What do you wish you had known before you started restoring prairie? Mistakes you don’t want to make again?

Start-up mistakes aren’t entirely relevant for me, as I’m fortunate that the grassland had been established starting in 1993. It was after our mom’s death in 2020 that I chose to continue her legacy. I spent time brainstorming by myself, then with others in regenerative agriculture and subsidized conservation programs.

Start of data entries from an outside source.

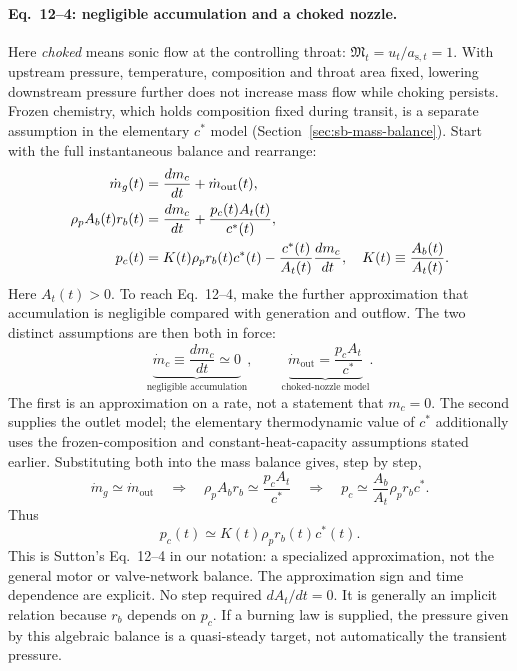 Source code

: \paragraph{Eq.~12--4: negligible accumulation and a choked nozzle.}
Here \emph{choked} means sonic flow at the controlling throat:
$\mathfrak M_t=u_t/a_{\mathrm{s},t}=1$. With upstream pressure, temperature,
composition and throat area fixed, lowering downstream pressure further
does not increase mass flow while choking persists. Frozen chemistry,
which holds composition fixed during transit, is a separate assumption
in the elementary $c^*$ model (Section~\ref{sec:sb-mass-balance}).
Start with the full instantaneous balance and rearrange:
\begin{align}
 \dot m_g(t)
 &=\frac{dm_c}{dt}+\dot m_{\mathrm{out}}(t),\notag\\
 \rho_p A_b(t)r_b(t)
 &=\frac{dm_c}{dt}+\frac{p_c(t)A_t(t)}{c^*(t)},\notag\\
 p_c(t)
 &=K(t)\rho_p r_b(t)c^*(t)
   -\frac{c^*(t)}{A_t(t)}\frac{dm_c}{dt},
 \quad K(t)\equiv\frac{A_b(t)}{A_t(t)}.
 \label{eq:sb-pressure-with-storage}
\end{align}
Here $A_t(t)>0$. To reach Eq.~12--4, make the further approximation
that accumulation is negligible compared with generation and outflow.
The two distinct assumptions are then both in force:
\[
 \underbrace{\dot m_c\equiv\frac{dm_c}{dt}\simeq0}_{
                    \text{negligible accumulation}},
 \qquad
 \underbrace{\dot m_{\mathrm{out}}=\frac{p_cA_t}{c^*}}_{
                    \text{choked-nozzle model}}.
\]
The first is an approximation on a rate, not a statement that
$m_c=0$. The second supplies the outlet model; the elementary
thermodynamic value of $c^*$ additionally uses the frozen-composition
and constant-heat-capacity assumptions stated earlier.
Substituting both into the mass balance gives, step by step,
\[
 \dot m_g\simeq\dot m_{\mathrm{out}}
 \quad\Longrightarrow\quad
 \rho_pA_b r_b\simeq\frac{p_cA_t}{c^*}
 \quad\Longrightarrow\quad
 p_c\simeq\frac{A_b}{A_t}\rho_p r_bc^*.
\]
Thus
\begin{equation}\label{eq:sb-sutton-quasisteady}
 \boxed{p_c(t)\simeq K(t)\rho_p r_b(t)c^*(t).}
\end{equation}
This is Sutton's Eq.~12--4 in our notation: a specialized approximation,
not the general motor or valve-network balance. The approximation sign
and time dependence are explicit. No step required $dA_t/dt=0$.
It is generally an implicit relation because $r_b$ depends on $p_c$.
If a burning law is supplied, the pressure given by this algebraic
balance is a quasi-steady target, not automatically the transient
pressure.

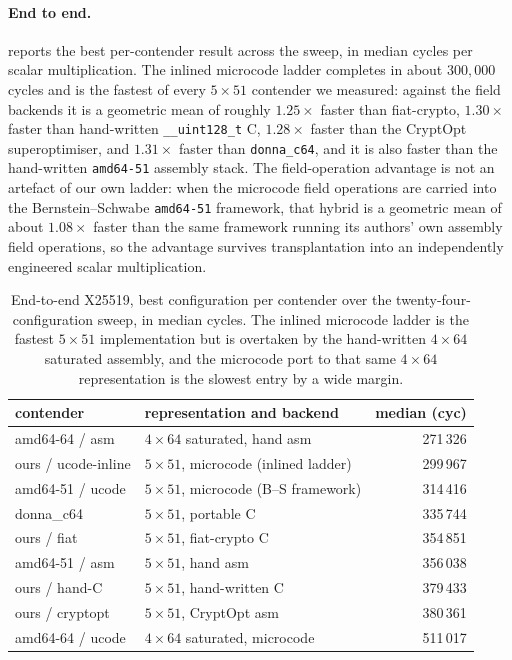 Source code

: \paragraph{End to end.}
 reports the best per-contender result across the sweep, in
median cycles per scalar multiplication. The inlined microcode ladder completes in
about $300{,}000$ cycles and is the fastest of every $5\times51$ contender we
measured: against the field backends it is a geometric mean of roughly $1.25\times$
faster than fiat-crypto, $1.30\times$ faster than hand-written
\texttt{\_\_uint128\_t} C, $1.28\times$ faster than the CryptOpt superoptimiser,
and $1.31\times$ faster than \texttt{donna\_c64}, and it is also faster than the
hand-written \texttt{amd64-51} assembly stack. The field-operation advantage is
not an artefact of our own ladder: when the microcode field operations are carried
into the Bernstein--Schwabe \texttt{amd64-51} framework, that hybrid is a geometric
mean of about $1.08\times$ faster than the same framework running its authors' own
assembly field operations, so the advantage survives transplantation into an
independently engineered scalar multiplication.

\begin{table}[t]
\centering
\caption{End-to-end X25519, best configuration per contender over the
twenty-four-configuration sweep, in median cycles. The inlined microcode ladder is
the fastest $5\times51$ implementation but is overtaken by the hand-written
$4\times64$ saturated assembly, and the microcode port to that same $4\times64$
representation is the slowest entry by a wide margin.}
\label{tab:c25519-e2e}
\small
\begin{tabular}{@{}llr@{}}
\toprule
contender & representation and backend & median (cyc) \\
\midrule
amd64-64 / asm        & $4\times64$ saturated, hand asm           & 271\,326 \\
ours / ucode-inline   & $5\times51$, microcode (inlined ladder)   & 299\,967 \\
amd64-51 / ucode      & $5\times51$, microcode (B--S framework)   & 314\,416 \\
donna\_c64            & $5\times51$, portable C                   & 335\,744 \\
ours / fiat           & $5\times51$, fiat-crypto C                & 354\,851 \\
amd64-51 / asm        & $5\times51$, hand asm                     & 356\,038 \\
ours / hand-C         & $5\times51$, hand-written C               & 379\,433 \\
ours / cryptopt       & $5\times51$, CryptOpt asm                 & 380\,361 \\
amd64-64 / ucode      & $4\times64$ saturated, microcode          & 511\,017 \\
\bottomrule
\end{tabular}
\end{table}

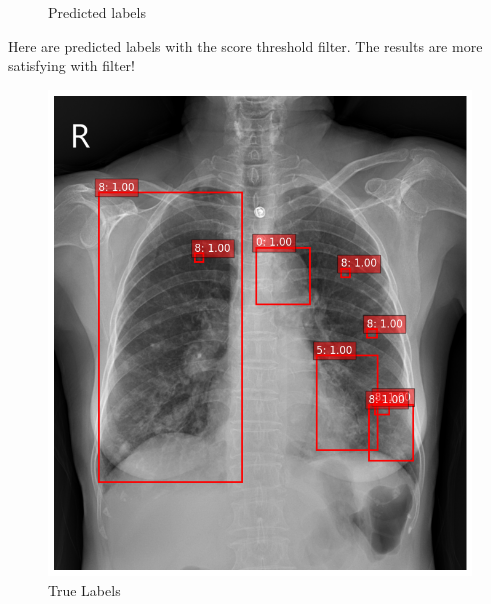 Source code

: \documentclass[12pt,oneside]{book} %
\begin{document}
\begin{figure}[H]
\begin{minipage}[b]{0.45\textwidth}
        \caption{Predicted labels}
        \label{fig:predictions_without_filter} %
    \end{minipage}
\end{figure}

Here are predicted labels with the score threshold filter. The results are more
satisfying with filter!

\begin{figure}[H]
    \centering
    \begin{minipage}[b]{0.45\textwidth}
        \includegraphics[width=\textwidth]{../results/true_labels.png}
        \caption{True Labels}
        \label{fig:true_labels}
    \end{minipage}
    \hfill %
    \begin{minipage}[b]{0.45\textwidth}

\end{minipage}
\end{figure}
\end{document}
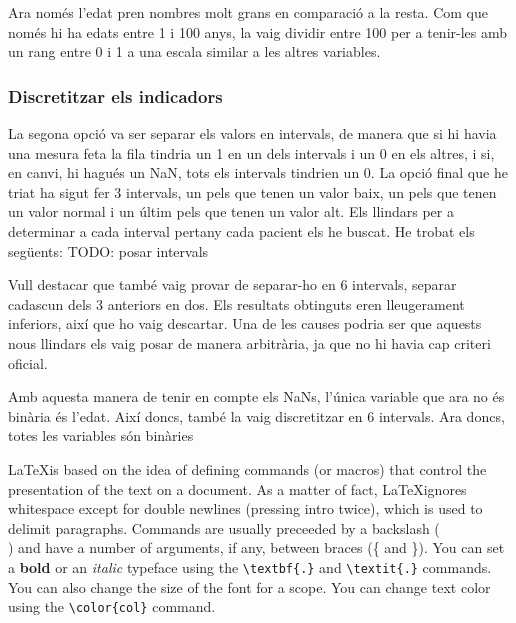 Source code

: \documentclass[9pt,a4paper,twoside]{tau-class/tau}
\begin{document}
    Ara només l'edat pren nombres molt grans en comparació a la resta. Com que només hi ha edats entre 1 i 100 anys, la vaig dividir entre 100 per a tenir-les amb un rang entre 0 i 1 a una escala similar a les altres variables.

    \subsubsection{Discretitzar els indicadors}
    La segona opció va ser separar els valors en intervals, de manera que si hi havia una mesura feta la fila tindria un 1 en un dels intervals i un 0 en els altres, i si, en canvi, hi hagués un NaN, tots els intervals tindrien un 0. La opció final que he triat ha sigut fer 3 intervals, un pels que tenen un valor baix, un pels que tenen un valor normal i un últim pels que tenen un valor alt. Els llindars per a determinar a cada interval pertany cada pacient els he buscat. He trobat els següents:
    TODO: posar intervals

    Vull destacar que també vaig provar de separar-ho en 6 intervals, separar cadascun dels 3 anteriors en dos. Els resultats obtinguts eren lleugerament inferiors, així que ho vaig descartar. Una de les causes podria ser que aquests nous llindars els vaig posar de manera arbitrària, ja que no hi havia cap criteri oficial.

    Amb aquesta manera de tenir en compte els NaNs, l'única variable que ara no és binària és l'edat. Així doncs, també la vaig discretitzar en 6 intervals. Ara doncs, totes les variables són binàries
    

    \LaTeX is based on the idea of defining commands (or macros) that control the presentation of the text on a document. As a matter of fact, \LaTeX ignores whitespace except for double newlines (pressing intro twice), which is used to delimit paragraphs. Commands are usually preceeded by a backslash (\\) and have a number of arguments, if any, between braces (\{ and \}). You can set a \textbf{bold} or an \textit{italic} typeface using the \verb|\textbf{.}| and \verb|\textit{.}| commands. You can also {\tiny change the size of the font for a scope}. You can change {\color{red} text color} using the \verb|\color{col}| command. 
\end{document}
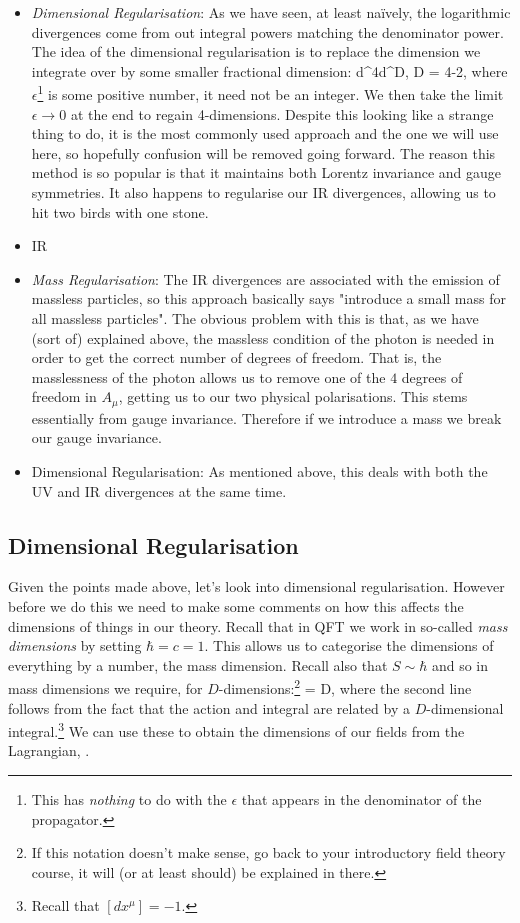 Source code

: \begin{itemize}
            \item \textit{Dimensional Regularisation}: As we have seen, at least na\"{i}vely, the logarithmic divergences come from out integral powers matching the denominator power. The idea of the dimensional regularisation is to replace the dimension we integrate over by some smaller fractional dimension:
            \bse 
                \int d^4\ell \to \int d^D\ell, \qquad D = 4-2\epsilon,
            \ese
            where $\epsilon$\footnote{This has \textit{nothing} to do with the $\epsilon$ that appears in the denominator of the propagator.} is some positive number, it need not be an integer. We then take the limit $\epsilon\to0$ at the end to regain 4-dimensions. Despite this looking like a strange thing to do, it is the most commonly used approach and the one we will use here, so hopefully confusion will be removed going forward. The reason this method is so popular is that it maintains both Lorentz invariance and gauge symmetries. It also happens to regularise our IR divergences, allowing us to hit two birds with one stone. 
        \een 
    \item IR
        \ben[label=(\roman*)]
            \item \textit{Mass Regularisation}: The IR divergences are associated with the emission of massless particles, so this approach basically says "introduce a small mass for all massless particles". The obvious problem with this is that, as we have (sort of) explained above, the massless condition of the photon is needed in order to get the correct number of degrees of freedom. That is, the masslessness of the photon allows us to remove one of the $4$ degrees of freedom in $A_{\mu}$, getting us to our two physical polarisations. This stems essentially from gauge invariance. Therefore if we introduce a mass we break our gauge invariance.
            \item Dimensional Regularisation: As mentioned above, this deals with both the UV and IR divergences at the same time. 
        \een 
\end{itemize}

\subsection{Dimensional Regularisation}

Given the points made above, let's look into dimensional regularisation. However before we do this we need to make some comments on how this affects the dimensions of things in our theory. Recall that in QFT we work in so-called \textit{mass dimensions} by setting $\hbar=c=1$. This allows us to categorise the dimensions of everything by a number, the mass dimension. Recall also that $S\sim \hbar$ and so in mass dimensions we require, for $D$-dimensions:\footnote{If this notation doesn't make sense, go back to your introductory field theory course, it will (or at least should) be explained in there.}
 \qquad \iff \qquad [\cL] = D,
\ese
where the second line follows from the fact that the action and integral are related by a $D$-dimensional integral.\footnote{Recall that $[dx^{\mu}]=-1$.} We can use these to obtain the dimensions of our fields from the Lagrangian, .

After several months of investigating options, such as selling or renting the land, whether to create a nonprofit (I didn’t – we are private lands for wildlife with emphases on public access to education and enjoyment), and how to continue working with the birding community that had found the habitat quite rich for ground and cavity nesting birds as well as raptors and others, I chose to enhance the habitat by transitioning from the Conservation Reserve Program (CPR) to the Conservation Reserve Enhancement Program (CREP). There is a combination of emergent wetlands, upland grasslands and riparian buffers. The most difficult parts of this are living over 300 miles away and being 20 years older than our mom was when she started this in 1993. The conservation partners who support this work are invaluable for helping manage this restoration. And fortunately, at age 91, our dad is still active with mowing.